I have a set of individual formulas ($a=1/2, 1, 3/2,\ldots,6$), each itself a function of an integer variable $k$, of increasing complexity. I would like to find a "master" formula (conjecturally of a hypergeometric nature), itself a function of both $a$ and $k$, encompassing these individual cases. I will now list all the results I currently have. More may be added, but it is becoming quite challenging to do so. (A Mathematica notebook is available containing the formulas listed below. The problem pertains to the issue of the entanglement of two quantum bits, where $a$ serves as a "Dyson-index-like" parameter of random matrix theory.)

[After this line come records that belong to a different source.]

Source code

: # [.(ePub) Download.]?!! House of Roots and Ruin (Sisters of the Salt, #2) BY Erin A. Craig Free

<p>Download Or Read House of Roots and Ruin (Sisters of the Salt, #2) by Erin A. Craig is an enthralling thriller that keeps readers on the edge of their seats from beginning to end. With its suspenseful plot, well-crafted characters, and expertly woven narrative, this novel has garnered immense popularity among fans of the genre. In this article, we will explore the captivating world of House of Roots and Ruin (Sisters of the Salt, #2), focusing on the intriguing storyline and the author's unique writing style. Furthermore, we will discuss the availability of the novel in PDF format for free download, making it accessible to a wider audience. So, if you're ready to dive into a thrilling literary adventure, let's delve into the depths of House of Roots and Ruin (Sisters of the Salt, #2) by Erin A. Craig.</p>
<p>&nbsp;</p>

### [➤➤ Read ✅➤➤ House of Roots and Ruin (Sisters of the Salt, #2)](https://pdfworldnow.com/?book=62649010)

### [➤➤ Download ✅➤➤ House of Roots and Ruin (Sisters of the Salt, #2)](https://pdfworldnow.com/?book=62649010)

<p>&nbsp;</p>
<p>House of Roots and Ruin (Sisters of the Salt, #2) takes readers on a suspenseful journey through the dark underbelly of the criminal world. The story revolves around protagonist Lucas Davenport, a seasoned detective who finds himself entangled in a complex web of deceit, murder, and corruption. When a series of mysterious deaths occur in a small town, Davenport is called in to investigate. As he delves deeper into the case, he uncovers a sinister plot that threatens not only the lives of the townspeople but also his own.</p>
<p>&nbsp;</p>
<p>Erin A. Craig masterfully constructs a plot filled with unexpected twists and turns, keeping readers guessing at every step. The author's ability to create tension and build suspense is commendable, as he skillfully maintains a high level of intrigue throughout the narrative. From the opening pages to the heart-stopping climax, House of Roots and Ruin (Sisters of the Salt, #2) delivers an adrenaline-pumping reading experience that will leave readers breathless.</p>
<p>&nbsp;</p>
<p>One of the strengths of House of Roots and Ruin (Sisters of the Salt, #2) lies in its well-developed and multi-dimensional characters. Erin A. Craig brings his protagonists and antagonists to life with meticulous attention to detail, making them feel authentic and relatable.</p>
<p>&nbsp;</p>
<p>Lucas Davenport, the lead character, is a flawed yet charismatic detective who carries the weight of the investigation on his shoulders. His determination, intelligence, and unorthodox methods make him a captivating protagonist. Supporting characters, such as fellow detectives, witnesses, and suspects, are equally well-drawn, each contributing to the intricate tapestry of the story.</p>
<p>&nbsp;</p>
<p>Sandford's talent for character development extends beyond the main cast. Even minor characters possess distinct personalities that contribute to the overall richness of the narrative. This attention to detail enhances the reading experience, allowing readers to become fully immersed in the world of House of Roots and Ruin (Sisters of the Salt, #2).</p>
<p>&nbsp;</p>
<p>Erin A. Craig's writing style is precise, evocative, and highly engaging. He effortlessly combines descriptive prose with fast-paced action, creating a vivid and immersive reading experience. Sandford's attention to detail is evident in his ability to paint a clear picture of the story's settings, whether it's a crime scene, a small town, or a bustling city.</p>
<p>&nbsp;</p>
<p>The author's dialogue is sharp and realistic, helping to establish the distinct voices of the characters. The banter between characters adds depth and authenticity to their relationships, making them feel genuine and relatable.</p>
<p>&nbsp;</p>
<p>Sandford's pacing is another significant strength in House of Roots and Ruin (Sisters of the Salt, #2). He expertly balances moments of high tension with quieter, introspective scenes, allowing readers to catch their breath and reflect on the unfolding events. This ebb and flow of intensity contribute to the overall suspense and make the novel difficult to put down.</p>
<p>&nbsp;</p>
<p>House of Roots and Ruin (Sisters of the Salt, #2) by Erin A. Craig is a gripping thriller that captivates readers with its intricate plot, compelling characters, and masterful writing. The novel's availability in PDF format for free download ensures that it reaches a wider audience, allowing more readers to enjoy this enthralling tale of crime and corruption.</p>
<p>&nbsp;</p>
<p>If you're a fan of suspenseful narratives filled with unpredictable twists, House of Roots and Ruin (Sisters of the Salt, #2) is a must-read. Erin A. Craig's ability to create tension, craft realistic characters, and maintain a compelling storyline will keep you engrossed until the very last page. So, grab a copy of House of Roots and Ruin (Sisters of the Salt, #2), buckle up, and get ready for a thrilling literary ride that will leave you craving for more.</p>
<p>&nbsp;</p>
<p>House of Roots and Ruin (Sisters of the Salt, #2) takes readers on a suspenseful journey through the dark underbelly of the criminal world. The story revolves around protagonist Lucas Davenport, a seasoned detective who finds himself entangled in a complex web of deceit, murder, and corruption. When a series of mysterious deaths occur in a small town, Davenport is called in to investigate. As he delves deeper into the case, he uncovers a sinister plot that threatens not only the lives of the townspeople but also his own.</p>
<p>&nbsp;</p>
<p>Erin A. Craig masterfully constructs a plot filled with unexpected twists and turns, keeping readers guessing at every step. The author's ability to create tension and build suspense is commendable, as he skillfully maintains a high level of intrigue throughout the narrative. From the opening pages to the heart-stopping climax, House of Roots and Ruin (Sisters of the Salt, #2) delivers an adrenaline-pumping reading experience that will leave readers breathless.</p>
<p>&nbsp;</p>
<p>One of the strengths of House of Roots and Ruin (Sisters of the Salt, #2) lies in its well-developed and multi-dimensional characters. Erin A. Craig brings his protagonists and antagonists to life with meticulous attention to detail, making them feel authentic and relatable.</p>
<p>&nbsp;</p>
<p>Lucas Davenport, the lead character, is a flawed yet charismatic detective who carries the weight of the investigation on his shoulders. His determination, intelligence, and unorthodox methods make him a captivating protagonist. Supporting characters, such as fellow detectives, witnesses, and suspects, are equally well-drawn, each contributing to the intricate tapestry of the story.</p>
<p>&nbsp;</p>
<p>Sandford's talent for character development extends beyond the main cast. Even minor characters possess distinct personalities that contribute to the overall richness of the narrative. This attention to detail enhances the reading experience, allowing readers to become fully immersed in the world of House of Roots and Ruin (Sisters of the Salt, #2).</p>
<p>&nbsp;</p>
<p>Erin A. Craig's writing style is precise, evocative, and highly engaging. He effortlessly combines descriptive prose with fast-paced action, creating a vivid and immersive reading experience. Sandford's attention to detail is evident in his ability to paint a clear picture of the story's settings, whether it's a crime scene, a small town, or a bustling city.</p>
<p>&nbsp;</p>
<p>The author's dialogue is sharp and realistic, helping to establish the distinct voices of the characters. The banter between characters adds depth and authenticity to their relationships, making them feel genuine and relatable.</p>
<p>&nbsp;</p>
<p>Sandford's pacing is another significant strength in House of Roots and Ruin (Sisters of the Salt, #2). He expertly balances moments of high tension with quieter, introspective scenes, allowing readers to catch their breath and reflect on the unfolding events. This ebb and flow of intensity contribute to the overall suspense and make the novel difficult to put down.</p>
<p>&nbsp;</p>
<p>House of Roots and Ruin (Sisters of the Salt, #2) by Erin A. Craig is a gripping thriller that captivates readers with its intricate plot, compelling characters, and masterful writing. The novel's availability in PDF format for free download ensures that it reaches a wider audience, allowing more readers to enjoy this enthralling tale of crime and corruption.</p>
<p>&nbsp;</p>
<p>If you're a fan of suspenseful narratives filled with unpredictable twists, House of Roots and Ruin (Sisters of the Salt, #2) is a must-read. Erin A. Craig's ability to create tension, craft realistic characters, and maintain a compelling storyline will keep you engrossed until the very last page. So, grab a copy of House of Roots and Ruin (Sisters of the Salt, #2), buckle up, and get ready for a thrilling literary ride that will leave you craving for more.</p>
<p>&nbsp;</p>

($a=\frac{1}{2}$) $\dfrac{\Gamma \left(2 k+\dfrac{9}{2}\right)}{\sqrt{\pi } \Gamma (2 k+5)}$
($a=1$) $\dfrac{4^{k+3} \Gamma \left(k+\dfrac{7}{2}\right)^2 \Gamma \left(k+\dfrac{9}{2}\right)}{\pi \Gamma (k+5) \Gamma \left(2 k+\dfrac{13}{2}\right)}$
($a=\frac{3}{2}$) $\dfrac{(6 k+31) \Gamma \left(2 k+\dfrac{19}{2}\right)}{4 \sqrt{\pi } (k+5) (k+6) \Gamma (2 k+9)}$
($a=2$) $\dfrac{4^{k+6} (k+6) \Gamma \left(k+\dfrac{11}{2}\right) \Gamma \left(k+\frac{13}{2}\right) \Gamma \left(k+\frac{15}{2}\right)}{\pi \Gamma (k+9) \Gamma \left(2 k+\frac{23}{2}\right)}$
($a=\frac{5}{2}$) $\frac{\left(20 k^3+460 k^2+3547 k+9173\right) \Gamma \left(2 k+\frac{29}{2}\right)}{4 \sqrt{\pi } (k+8) (k+9) (k+10) \Gamma (2 k+15)}$
($a=3$) $\dfrac{4^{k+8} \left(3 k^3+77 k^2+668 k+1944\right) \Gamma \left(k+\dfrac{15}{2}\right) \Gamma \left(k+\dfrac{17}{2}\right) \Gamma \left(k+d\frac{21}{2}\right)}{\pi \Gamma (k+13) \Gamma \left(2 k+\dfrac{33}{2}\right)}$
($a=\frac{7}{2}$) $\dfrac{(2 k+19) \left(56 k^4+2380 k^3+38458 k^2+279845 k+772746\right) \Gamma \left(2 k+\dfrac{39}{2}\right)}{8 \sqrt{\pi } (k+11) (k+12) (k+13) (k+14) \Gamma (2 k+21)}$
($a=4$) $\dfrac{2^{2 k+23} (k+11) \left(k^3+34 k^2+402 k+1608\right) \Gamma \left(k+\frac{19}{2}\right) \Gamma \left(k+\frac{23}{2}\right) \Gamma \left(k+\frac{27}{2}\right)}{\pi \Gamma (k+17) \Gamma \left(2 k+\frac{43}{2}\right)}$
($a=5$) $\dfrac{4^{k+13} \left(5 k^6+415 k^5+14613 k^4+278177 k^3+3006982 k^2+17437488 k+42253920\right) \Gamma \left(k+\frac{23}{2}\right) \Gamma \left(k+\frac{27}{2}\right) \Gamma \left(k+\frac{33}{2}\right)}{\pi \Gamma (k+21) \Gamma \left(2 k+\frac{53}{2}\right)}$
($a=6$) $\frac{4^{k+16} (k+16) \left(3 k^6+299 k^5+12795 k^4+298261 k^3+3965226 k^2+28334952 k+84618864\right) \Gamma \left(k+\dfrac{27}{2}\right) \Gamma \left(k+\dfrac{33}{2}\right) \Gamma \left(k+\dfrac{39}{2}\right)}{\pi \Gamma (k+25) \Gamma \left(2 k+\dfrac{63}{2}\right)}$
We also have for $a=\frac{1}{4}$, the result $2^{-2 k-\frac{19}{4}} \Gamma \left(2 k+\frac{13}{4}\right) \, _3\tilde{F}_2\left(1,k+\frac{13}{8},k+\frac{17}{8};k+\frac{19}{8},k+\frac{23}{8};1 \right)$ and for $a=-\frac{1}{4}$, the result $-2^{-2 k-\frac{9}{4}} \Gamma \left(2 k+\frac{3}{4}\right) \, _3\tilde{F}_2\left(1,k+\frac{3}{8},k+\frac{7}{8};k+\frac{9}{8},k+\frac{13}{8};1\right)$.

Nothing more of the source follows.